The initiative includes a bold new online effort, the NAACP Rapid Report System (RRS), a quick, effective way for citizens to report instances of police misconduct, and to help public safety officials move beyond the "tough on crime" policies that have lost their effectiveness. The Rapid Report System will be available starting July 6, through the NAACP website (www.naacp.org).
The user-friendly online RRS form will allow residents to send instant texts, emails, or video reports of police abuse to the association via cell phone.
The good news is that the technology behind this is only going to get better. Services like Qik already offer live streaming and instant archiving of cell phone videos. The service requires a fairly high-end phone and service plan, but as phones and plans get cheaper, Qik and similar sites are bound to get more popular. If they're smart, the makers of the terrific, inexpensive FlipVideo devices will partner with a cell service provider and come up with a cheap way to give their customers web access.

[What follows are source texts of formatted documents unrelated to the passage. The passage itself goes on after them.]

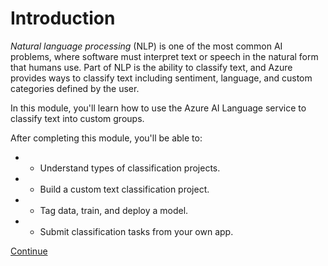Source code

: 
# 
# Introduction

*Natural language processing* (NLP) is one of the most common AI problems, where software must interpret text or speech in the natural form that humans use. Part of NLP is the ability to classify text, and Azure provides ways to classify text including sentiment, language, and custom categories defined by the user.

In this module, you'll learn how to use the Azure AI Language service to classify text into custom groups.

After completing this module, you'll be able to:

- - Understand types of classification projects.
- - Build a custom text classification project.
- - Tag data, train, and deploy a model.
- - Submit classification tasks from your own app.

[Continue](/en-us/)

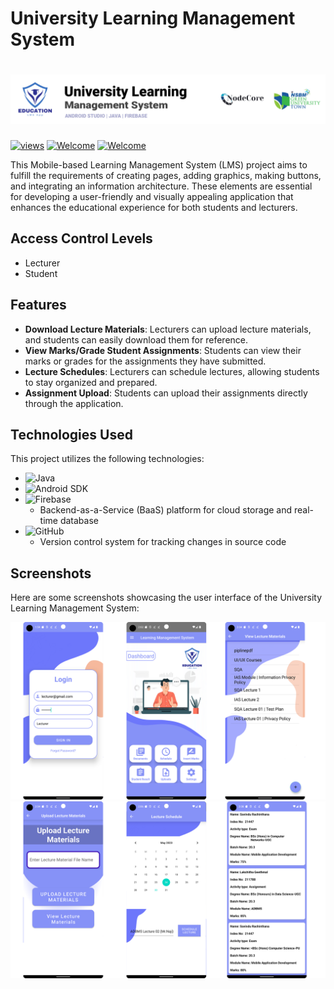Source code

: # University Learning Management System
# <img src="Project Content/MADLMS_COVER.jpg"> 

<a href="#"><img alt="views" title="Github views" src="https://komarev.com/ghpvc/?username=lakshithaonline&style=flat" width="125"/></a>
[![Welcome](https://img.shields.io/badge/NSBM%20Green%20University-Welcome-brightgreen)](#) 
[![Welcome](https://img.shields.io/badge/Mobile%20Application%20Development-Final%20Project-orange)](#)

This Mobile-based Learning Management System (LMS) project aims to fulfill the requirements of creating pages, adding graphics, making buttons, and integrating an information architecture. These elements are essential for developing a user-friendly and visually appealing application that enhances the educational experience for both students and lecturers.

## Access Control Levels

- Lecturer
- Student

## Features

- **Download Lecture Materials**: Lecturers can upload lecture materials, and students can easily download them for reference.
- **View Marks/Grade Student Assignments**: Students can view their marks or grades for the assignments they have submitted.
- **Lecture Schedules**: Lecturers can schedule lectures, allowing students to stay organized and prepared.
- **Assignment Upload**: Students can upload their assignments directly through the application.

## Technologies Used

This project utilizes the following technologies:

- ![Java](https://img.shields.io/badge/-Java-orange?logo=java&logoColor=white&labelColor=007396)
- ![Android SDK](https://img.shields.io/badge/-Android%20SDK-green?logo=android&logoColor=white&labelColor=3DDC84)
- ![Firebase](https://img.shields.io/badge/-Firebase-yellow?logo=firebase&logoColor=white&labelColor=FFCA28)
  - Backend-as-a-Service (BaaS) platform for cloud storage and real-time database
- ![GitHub](https://img.shields.io/badge/-GitHub-black?logo=github&logoColor=white&labelColor=181717)
  - Version control system for tracking changes in source code

## Screenshots

Here are some screenshots showcasing the user interface of the University Learning Management System:

<img src="Project Content/pic1.png"> 
<img src="Project Content/pic2.png"> 
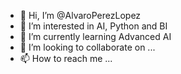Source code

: - 👋 Hi, I’m @AlvaroPerezLopez
- 👀 I’m interested in AI, Python and BI
- 🌱 I’m currently learning Advanced AI
- 💞️ I’m looking to collaborate on ...
- 📫 How to reach me ...

<!---
AlvaroPerezLopez/AlvaroPerezLopez is a ✨ special ✨ repository because its `README.md` (this file) appears on your GitHub profile.
You can click the Preview link to take a look at your changes.
--->
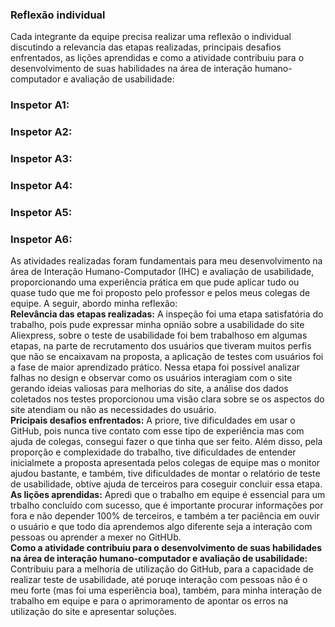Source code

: ### Reflexão individual<br/>
Cada integrante da equipe precisa realizar uma reflexão o individual discutindo a relevancia das etapas realizadas, principais
desafios enfrentados, as lições aprendidas e como a atividade contribuiu para o desenvolvimento de suas habilidades na
área de interação humano-computador e avaliação de usabilidade:<br/>

### Inspetor A1:

### Inspetor A2:

### Inspetor A3:

### Inspetor A4:

### Inspetor A5:

### Inspetor A6:<br/>
As atividades realizadas foram fundamentais para meu desenvolvimento na área de Interação Humano-Computador (IHC) e avaliação de usabilidade, proporcionando uma experiência prática em que pude aplicar tudo ou quase tudo que me foi proposto pelo professor e pelos meus colegas de equipe. A seguir, abordo minha reflexão:<br/>
**Relevância das etapas realizadas:** A inspeção foi uma etapa satisfatória do trabalho, pois pude expressar minha opnião sobre a usabilidade do site Aliexpress, sobre o teste de usabilidade foi bem trabalhoso em algumas etapas, na parte de recrutamento dos usuários que tiveram muitos perfis que não se encaixavam na proposta, a aplicação de testes com usuários foi a fase de maior aprendizado prático. Nessa etapa foi possível analizar falhas no design e observar como os usuários interagiam com o site gerando ideias valiosas para melhorias do site, a análise dos dados coletados nos testes proporcionou uma visão clara sobre se os aspectos do site atendiam ou não as necessidades do usuário.<br/>
**Pricipais desafios enfrentados:** A priore, tive dificuldades em usar o GitHub, pois nunca tive contato com esse tipo de experiência mas com ajuda de colegas, consegui fazer o que tinha que ser feito. Além disso, pela proporção e complexidade do trabalho, tive dificuldades de entender inicialmete a proposta apresentada pelos colegas de equipe mas o monitor ajudou bastante, e também, tive dificuldades de montar o relatório de teste de usabilidade, obtive ajuda de terceiros para coseguir concluir essa etapa.
**As lições aprendidas:** Apredi que o trabalho em equipe é essencial para um trbalho concluído com sucesso, que é importante procurar informações por fora e não depender 100% de terceiros, e também a ter paciência em ouvir o usuário e que todo dia aprendemos algo diferente seja a interação com pessoas ou aprender a mexer no GitHUb.<br/>
**Como a atividade contribuiu para o desenvolvimento de suas habilidades na área de interação humano-computador e avaliação de usabilidade:** Contribuiu para a melhoria de utilização do GitHub, para a capacidade de realizar teste de usabilidade, até poruqe interação com pessoas não é o meu forte (mas foi uma esperiência boa), também, para minha interação de trabalho em equipe e para o aprimoramento de apontar os erros na utilização do site e apresentar soluções.<br/>
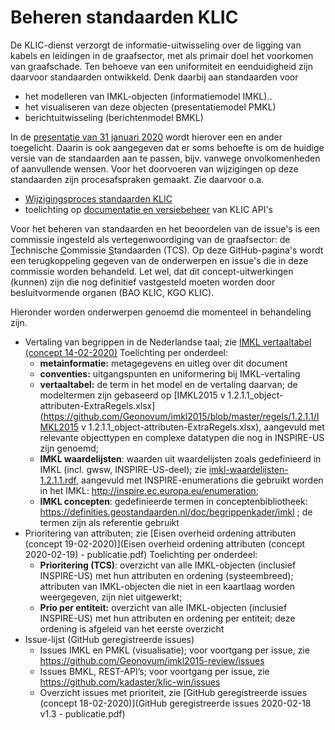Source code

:# Beheren standaarden KLIC

De KLIC-dienst verzorgt de informatie-uitwisseling over de ligging van kabels en leidingen in de graafsector, met als primair doel het voorkomen van graafschade. Ten behoeve van een uniformiteit en eenduidigheid zijn daarvoor standaarden ontwikkeld. Denk daarbij aan standaarden voor

- het modelleren van IMKL-objecten (informatiemodel IMKL)..
- het visualiseren van deze objecten (presentatiemodel PMKL)
- berichtuitwisseling (berichtenmodel BMKL)

In de [presentatie van 31 januari 2020](KLIC-standaarden%20KLIC%20bijeenkomst%2031%20januari%202020.ppsx) wordt hierover een en ander toegelicht.
Daarin is ook aangegeven dat er soms behoefte is om de huidige versie van de standaarden aan te passen, bijv. vanwege onvolkomenheden of aanvullende wensen.
Voor het doorvoeren van wijzigingen op deze standaarden zijn procesafspraken gemaakt. Zie daarvoor o.a.

- [Wijzigingsproces standaarden KLIC](Wijzigingsproces%20standaarden%20KLIC.md)
- toelichting op [documentatie en versiebeheer](API-documentatie%20en%20versiebeheer.md) van KLIC API's

Voor het beheren van standaarden en het beoordelen van de issue's is een commissie ingesteld als vertegenwoordiging van de graafsector: de <u>T</u>echnische <u>C</u>ommissie <u>S</u>tandaarden (TCS).
Op deze GitHub-pagina's wordt een terugkoppeling gegeven van de onderwerpen en issue's die in deze commissie worden behandeld. Let wel, dat dit concept-uitwerkingen (kunnen) zijn die nog definitief vastgesteld moeten worden door besluitvormende organen (BAO KLIC, KGO KLIC).

Hieronder worden onderwerpen genoemd die momenteel in behandeling zijn.

- Vertaling van begrippen in de Nederlandse taal; zie [IMKL vertaaltabel (concept 14-02-2020)](IMKL%20%vertaaltabel%20%2020-02-14%20%-%20%publicatie.pdf) 
  Toelichting per onderdeel:
  - **metainformatie:** metagegevens en uitleg over dit document
  - **conventies:** uitgangspunten en uniformering bij IMKL-vertaling
  - **vertaaltabel:** de term in het model en de vertaling daarvan;
    de modeltermen zijn gebaseerd op [IMKL2015 v 1.2.1.1_object-attributen-ExtraRegels.xlsx](https://github.com/Geonovum/imkl2015/blob/master/regels/1.2.1.1/IMKL2015 v 1.2.1.1_object-attributen-ExtraRegels.xlsx), aangevuld met relevante objecttypen en complexe datatypen die nog in INSPIRE-US zijn genoemd;
  - **IMKL waardelijsten**: waarden uit waardelijsten zoals gedefinieerd in IMKL (incl. gwsw, INSPIRE-US-deel); 
    zie [imkl-waardelijsten-1.2.1.1.rdf](https://github.com/Geonovum/imkl2015/blob/master/waardelijst/1.2.1.1/imkl-waardelijsten-1.2.1.1.rdf), aangevuld met INSPIRE-enumerations die gebruikt worden in het IMKL: http://inspire.ec.europa.eu/enumeration;
  - **IMKL concepten**: gedefinieerde termen in conceptenbibliotheek: https://definities.geostandaarden.nl/doc/begrippenkader/imkl ; de termen zijn als referentie gebruikt
- Prioritering van attributen; zie [Eisen overheid ordening attributen (concept 19-02-2020)](Eisen overheid ordening attributen (concept 2020-02-19) - publicatie.pdf)
  Toelichting per onderdeel:
  - **Prioritering (TCS)**: overzicht van alle IMKL-objecten (inclusief INSPIRE-US) met hun attributen en ordening (systeembreed);
    attributen van IMKL-objecten die niet in een kaartlaag worden weergegeven, zijn niet uitgewerkt;
  - **Prio per entiteit:** overzicht van alle IMKL-objecten (inclusief INSPIRE-US) met hun attributen en ordening per entiteit;
    deze ordening is afgeleid van het eerste overzicht
- Issue-lijst (GitHub geregistreerde issues)
  - Issues IMKL en PMKL (visualisatie);
    voor voortgang per issue, zie https://github.com/Geonovum/imkl2015-review/issues
  - Issues BMKL, REST-API’s;
    voor voortgang per issue, zie https://github.com/kadaster/klic-win/issues
  - Overzicht issues met prioriteit, zie [GitHub geregistreerde issues (concept 18-02-2020)](GitHub geregistreerde issues 2020-02-18 v1.3 - publicatie.pdf)

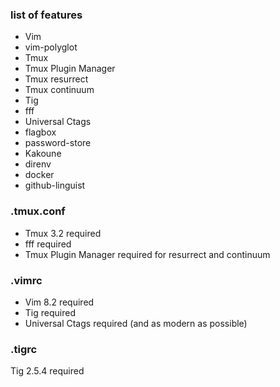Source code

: ### list of features

- Vim
- vim-polyglot
- Tmux
- Tmux Plugin Manager
- Tmux resurrect
- Tmux continuum
- Tig
- fff
- Universal Ctags
- flagbox
- password-store
- Kakoune
- direnv
- docker
- github-linguist

### .tmux.conf

- Tmux 3.2 required
- fff required
- Tmux Plugin Manager required for resurrect and continuum

### .vimrc

- Vim 8.2 required
- Tig required
- Universal Ctags required (and as modern as possible)

### .tigrc

Tig 2.5.4 required

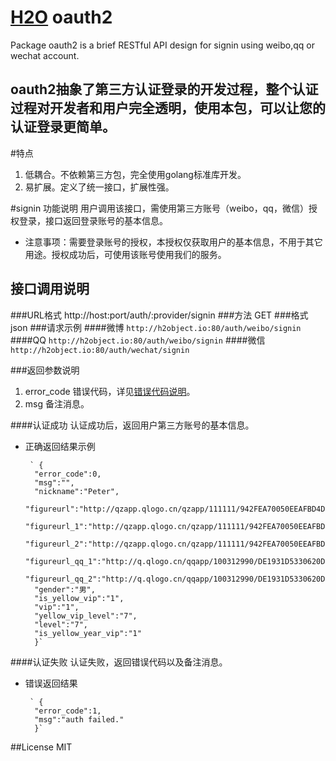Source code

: [H2O](http://h2object.io) oauth2
================

Package oauth2 is a brief RESTful API design for signin using weibo,qq or wechat account.

oauth2抽象了第三方认证登录的开发过程，整个认证过程对开发者和用户完全透明，使用本包，可以让您的认证登录更简单。
------------------------------------------------
#特点
1. 低耦合。不依赖第三方包，完全使用golang标准库开发。
2. 易扩展。定义了统一接口，扩展性强。

#signin 功能说明
用户调用该接口，需使用第三方账号（weibo，qq，微信）授权登录，接口返回登录账号的基本信息。

*  注意事项：需要登录账号的授权，本授权仅获取用户的基本信息，不用于其它用途。授权成功后，可使用该账号使用我们的服务。

## 接口调用说明
###URL格式
http://host:port/auth/:provider/signin
###方法
GET
###格式
json
###请求示例
####微博
`http://h2object.io:80/auth/weibo/signin`
####QQ
`http://h2object.io:80/auth/weibo/signin`
####微信
`http://h2object.io:80/auth/wechat/signin`

###返回参数说明
1.  error_code			错误代码，详见[错误代码说明](http://h2object.io)。
2. msg		备注消息。

####认证成功
认证成功后，返回用户第三方账号的基本信息。
* 正确返回结果示例

       ` {
        "error_code":0,
        "msg":"",
        "nickname":"Peter",
        "figureurl":"http://qzapp.qlogo.cn/qzapp/111111/942FEA70050EEAFBD4DCE2C1FC775E56/30",
        "figureurl_1":"http://qzapp.qlogo.cn/qzapp/111111/942FEA70050EEAFBD4DCE2C1FC775E56/50",
        "figureurl_2":"http://qzapp.qlogo.cn/qzapp/111111/942FEA70050EEAFBD4DCE2C1FC775E56/100",
        "figureurl_qq_1":"http://q.qlogo.cn/qqapp/100312990/DE1931D5330620DBD07FB4A5422917B6/40",
        "figureurl_qq_2":"http://q.qlogo.cn/qqapp/100312990/DE1931D5330620DBD07FB4A5422917B6/100",
        "gender":"男",
        "is_yellow_vip":"1",
        "vip":"1",
        "yellow_vip_level":"7",
        "level":"7",
        "is_yellow_year_vip":"1"
        }`

####认证失败
认证失败，返回错误代码以及备注消息。
* 错误返回结果

       ` {
        "error_code":1,
        "msg":"auth failed."
        }`

##License
MIT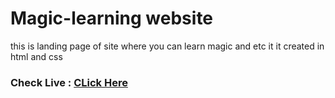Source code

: # Magic-learning website
this is landing page of site where you can learn magic and etc it it created in html and css

 ### Check Live : [CLick Here](https://prajapatideepak.github.io/magic-learning/)
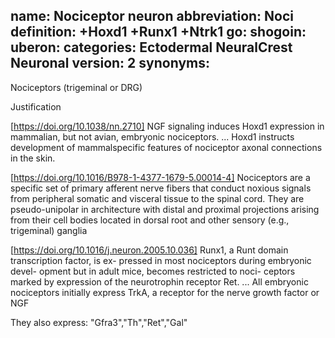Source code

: name: Nociceptor neuron
abbreviation: Noci
definition: +Hoxd1 +Runx1 +Ntrk1
go:
shogoin: 
uberon:
categories: Ectodermal NeuralCrest Neuronal
version: 2
synonyms:
---

Nociceptors (trigeminal or DRG)

Justification

[https://doi.org/10.1038/nn.2710] NGF signaling induces Hoxd1 expression in mammalian, but not avian, embryonic nociceptors. ... Hoxd1 instructs development of mammalspecific features of nociceptor axonal connections in the skin.

[https://doi.org/10.1016/B978-1-4377-1679-5.00014-4] Nociceptors are a specific set of primary afferent nerve fibers that conduct noxious signals from peripheral somatic and visceral tissue to the spinal cord. They are pseudo-unipolar in architecture with distal and proximal projections arising from their cell bodies located in dorsal root and other sensory (e.g., trigeminal) ganglia

[https://doi.org/10.1016/j.neuron.2005.10.036] Runx1, a Runt domain transcription factor, is ex- pressed in most nociceptors during embryonic devel- opment but in adult mice, becomes restricted to noci- ceptors marked by expression of the neurotrophin receptor Ret. ... All
embryonic nociceptors initially express TrkA, a receptor for the nerve growth factor or NGF

They also express:
"Gfra3","Th","Ret","Gal"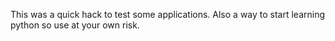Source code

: This was a quick hack to test some applications.
Also a way to start learning python so use at your own risk.
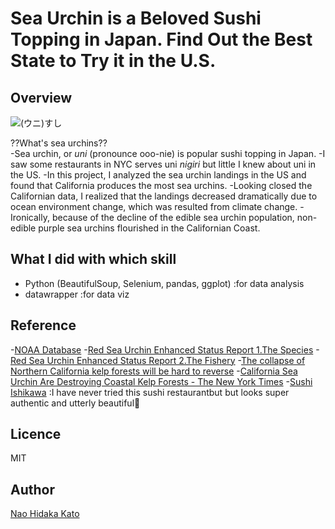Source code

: # Sea Urchin is a Beloved Sushi Topping in Japan. Find Out the Best State to Try it in the U.S.


## Overview
![(ウニ)すし](https://cdn.emojidex.com/emoji/seal/(ウニ)すし.png "(ウニ)すし")


??What's sea urchins??  
-Sea urchin, or *uni* (pronounce ooo-nie) is popular sushi topping in Japan. 
-I saw some restaurants in NYC serves uni *nigiri* but little I knew about uni in the US.
-In this project, I analyzed the sea urchin landings in the US and found that California produces the most sea urchins.
-Looking closed the Californian data, I realized that the landings decreased dramatically due to ocean environment change, which was resulted from climate change.
-Ironically, because of the decline of the edible sea urchin population, non-edible purple sea urchins flourished in the Californian Coast. 

## What I did with which skill
- Python (BeautifulSoup, Selenium, pandas, ggplot) :for data analysis
- datawrapper :for data viz

## Reference
-[NOAA Database](https://www.fisheries.noaa.gov/foss/f?p=215:200:17118210909997:Mail:NO:::)
-[Red Sea Urchin Enhanced Status Report 1.The Species](https://marinespecies.wildlife.ca.gov/red-sea-urchin/the-species/)
-[Red Sea Urchin Enhanced Status Report 2.The Fishery](https://marinespecies.wildlife.ca.gov/red-sea-urchin/the-fishery/)
-[The collapse of Northern California kelp forests will be hard to reverse](https://news.ucsc.edu/2021/03/kelp-forests-norcal.html)
-[California Sea Urchin Are Destroying Coastal Kelp Forests \- The New York Times](https://www.nytimes.com/2021/10/04/dining/california-sea-urchin-kelp-coastline.html)
-[Sushi Ishikawa](https://www.ishikawanyc.com/) :I have never tried this sushi restaurantbut but looks super authentic and utterly beautiful🥰


## Licence

MIT

## Author

[Nao Hidaka Kato](https://github.com/naokatoh)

As we saw in Iran last month, the ability to instantly capture photos and video and store them off-site is an incredibly powerful tool. As more and more people acquire it, police officers will have to approach their jobs with the knowledge that everything they do while on duty can legally be captured and stored on a server they won't be able to access. Confiscating phones and cameras won't work anymore. The law enforcement community shouldn't fight this technology, they should embrace it. It's just as likely to protect the good cops from false reports of abuse as it is to expose the bad ones.